:: WORK ITEM ::
Reproduce the lines below from the one that contains "For proper error" through the end, inclusive, and add nothing.

:: INPUT FOR THIS TASK ::
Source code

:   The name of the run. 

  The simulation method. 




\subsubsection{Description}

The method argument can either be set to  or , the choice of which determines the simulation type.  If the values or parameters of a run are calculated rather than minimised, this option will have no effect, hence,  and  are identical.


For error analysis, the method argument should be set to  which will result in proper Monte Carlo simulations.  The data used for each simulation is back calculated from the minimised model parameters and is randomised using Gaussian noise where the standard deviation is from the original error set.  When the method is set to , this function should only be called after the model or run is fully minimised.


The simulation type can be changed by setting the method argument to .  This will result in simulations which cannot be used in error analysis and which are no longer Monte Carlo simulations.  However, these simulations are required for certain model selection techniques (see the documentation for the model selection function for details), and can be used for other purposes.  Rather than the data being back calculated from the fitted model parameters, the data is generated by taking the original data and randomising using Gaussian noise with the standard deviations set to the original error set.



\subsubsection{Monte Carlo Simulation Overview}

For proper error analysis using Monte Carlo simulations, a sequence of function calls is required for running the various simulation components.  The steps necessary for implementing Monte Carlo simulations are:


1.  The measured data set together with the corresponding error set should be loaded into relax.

:: EXERCISE ANSWER ::
For proper error analysis using Monte Carlo simulations, a sequence of function calls is required for running the various simulation components.  The steps necessary for implementing Monte Carlo simulations are:


1.  The measured data set together with the corresponding error set should be loaded into relax.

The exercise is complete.